Несмотря на то, что его собеседник, появился так внезапно и неожиданно, Нахум не выглядел удивленным этим необычным появлением. Словно он был с ним знаком. Правда, некоторое беспокойство этим появлением все же проскальзывала, показывая, что это не было запланировано изначально. А уж его слова о Фракийце могли говорить только об одном — он мертв.
— Да что с вами такое? Сначала вы пытаетесь меня убедить в своей помощи и поддержке, а потом просто берете и убиваете человека. Фракиец заслуживал этого, не спорю, но вы решаете все сами, и делаете за моей спиной непонятно что. Вы не доверяете мне? И что теперь мне делать?
— Я ожидал увидеть большей радости, мой друг. Ваши враги умирают, расчищая вам путь. А вы опять недовольны? — человек, извивался словно уж, вокруг Нахума, улыбаясь и посмеиваясь над ним, над его напыщенным недовольным видом. — Ну же, друг, успокоитесь. Мы с вами вместе. Мы на одной стороне. Но ведь не можем же мы советоваться с вами по каждому поводу. Тем более, что все на пользу, и только на пользу нашему общему делу.

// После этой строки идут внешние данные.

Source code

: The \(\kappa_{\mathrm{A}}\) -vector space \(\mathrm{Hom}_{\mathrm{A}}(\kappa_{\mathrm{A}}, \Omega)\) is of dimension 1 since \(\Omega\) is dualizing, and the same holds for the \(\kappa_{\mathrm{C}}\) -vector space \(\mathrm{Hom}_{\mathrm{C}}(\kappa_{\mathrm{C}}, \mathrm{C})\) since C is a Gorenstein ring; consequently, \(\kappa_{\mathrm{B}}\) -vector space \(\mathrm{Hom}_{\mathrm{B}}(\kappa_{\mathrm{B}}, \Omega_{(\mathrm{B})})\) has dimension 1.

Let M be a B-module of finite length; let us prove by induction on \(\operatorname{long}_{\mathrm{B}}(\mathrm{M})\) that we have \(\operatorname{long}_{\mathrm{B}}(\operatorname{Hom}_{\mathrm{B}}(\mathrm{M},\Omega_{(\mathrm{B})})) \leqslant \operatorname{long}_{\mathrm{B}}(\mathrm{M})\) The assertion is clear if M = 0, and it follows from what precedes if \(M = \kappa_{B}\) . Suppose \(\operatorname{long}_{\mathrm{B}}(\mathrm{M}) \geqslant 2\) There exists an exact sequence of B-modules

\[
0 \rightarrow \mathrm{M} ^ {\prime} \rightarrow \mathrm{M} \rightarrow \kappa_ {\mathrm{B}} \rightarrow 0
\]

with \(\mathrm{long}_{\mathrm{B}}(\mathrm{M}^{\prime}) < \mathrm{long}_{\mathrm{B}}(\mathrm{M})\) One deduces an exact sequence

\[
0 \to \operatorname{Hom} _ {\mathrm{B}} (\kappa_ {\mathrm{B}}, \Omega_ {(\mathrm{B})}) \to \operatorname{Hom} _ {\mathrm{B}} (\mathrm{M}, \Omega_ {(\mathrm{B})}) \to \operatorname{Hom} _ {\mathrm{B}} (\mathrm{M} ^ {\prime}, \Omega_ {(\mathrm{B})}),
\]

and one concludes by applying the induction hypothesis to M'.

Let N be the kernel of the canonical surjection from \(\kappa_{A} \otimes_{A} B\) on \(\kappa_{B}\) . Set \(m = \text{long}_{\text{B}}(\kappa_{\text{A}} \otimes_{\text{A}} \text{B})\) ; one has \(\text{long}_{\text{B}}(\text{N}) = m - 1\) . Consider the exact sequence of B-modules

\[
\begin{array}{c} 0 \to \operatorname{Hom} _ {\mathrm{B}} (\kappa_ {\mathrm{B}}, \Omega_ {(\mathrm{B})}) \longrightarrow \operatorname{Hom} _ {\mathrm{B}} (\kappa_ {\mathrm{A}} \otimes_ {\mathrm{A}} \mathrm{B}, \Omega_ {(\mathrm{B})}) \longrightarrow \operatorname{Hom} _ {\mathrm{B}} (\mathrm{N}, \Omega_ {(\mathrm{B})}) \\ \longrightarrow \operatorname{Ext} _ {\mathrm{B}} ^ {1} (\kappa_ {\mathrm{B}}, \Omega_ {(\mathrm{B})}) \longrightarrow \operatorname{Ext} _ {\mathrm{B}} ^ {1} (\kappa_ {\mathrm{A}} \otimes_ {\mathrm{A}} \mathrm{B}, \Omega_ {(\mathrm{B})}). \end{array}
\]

— И все же неожиданно от вас столь безрассудное действие. Вы прекрасно, лучше меня, знали кто этот человек. И вот так, запросто убили его? И кого, вы думаете, обвинят во всем этом? Вас, конечно же, никто не видел. Вы приходите и уходите незаметным. А я? И перестаньте уже улыбаться во весь рот. Это только раздражает. Фракиец мертв, а его единственный посетитель в эту ночь, я. Мне … придется скрываться. Так какая же от этого польза? Все кончено…
— И они будут правы, мой друг, обвинив вас. Абсолютно правы. Но не стоит от этого хоронить себя раньше времени. Не бойся бросить вызов этим свиноедам, как вы их называете, и их римским легионам. Ведь сила не в их жалком числе, мой друг. Некоторые люди в Риме только и ждут, чтобы иерусалимское правительство предприняло уже какие-нибудь действия, которые могли бы рассматриваться как нападение. Так будь этим началом. Стань тем, кто освободит свою страну.
Эти слова не подействовали отрезвляюще на Нахума, еще недавно находящегося в полной уверенности и решительности. Сейчас он мельтешил, не знаю куда податься, пропуская половину слов от своего теневого друга. Страх полностью захватил его, накрыв своими сомнениями.
— Бежать. Мне надо бежать, и сегодня же. Мы не готовы, нет-нет. Надо скрываться. Теперь никакого выбора у меня и не осталось, благодаря тебе. Что теперь делать?
— Бежать? Куда? Очнись, мой друг. Мы стоим перед решающим шагом в истории. Так сделай его. Не беги от него. Просто возьми себя в руки.
— Нет-нет. Все не так… А тебя и вовсе не должно было здесь быть сегодня. Зачем?
— Мы там, где должны быть, и решать это, увы, не тебе. Мы видим дальше тебя. А ты слишком возбужден. Ничего-ничего. Утром все пройдет. Это не первая смерть на твоих руках. Ты понесешь знамя освобождения, оставляя после себя кровавый смерть. Да очнись, ты уже…
— Я … не знаю. Я не готов к… этому. Слишком это… Не по мне все это. Не так я представлял себе всё.
— Посмотри мне в глаза, и вспомни, кто ты. Вспомни, чего ты добивался, чего лишился. Вспомни кто твой враг. И пойми, что битвы не выигрываются чистыми руками и пустыми словами. На твоих руках будет кровь. Ты должен сделать это, ради всего того, что тебе дорого.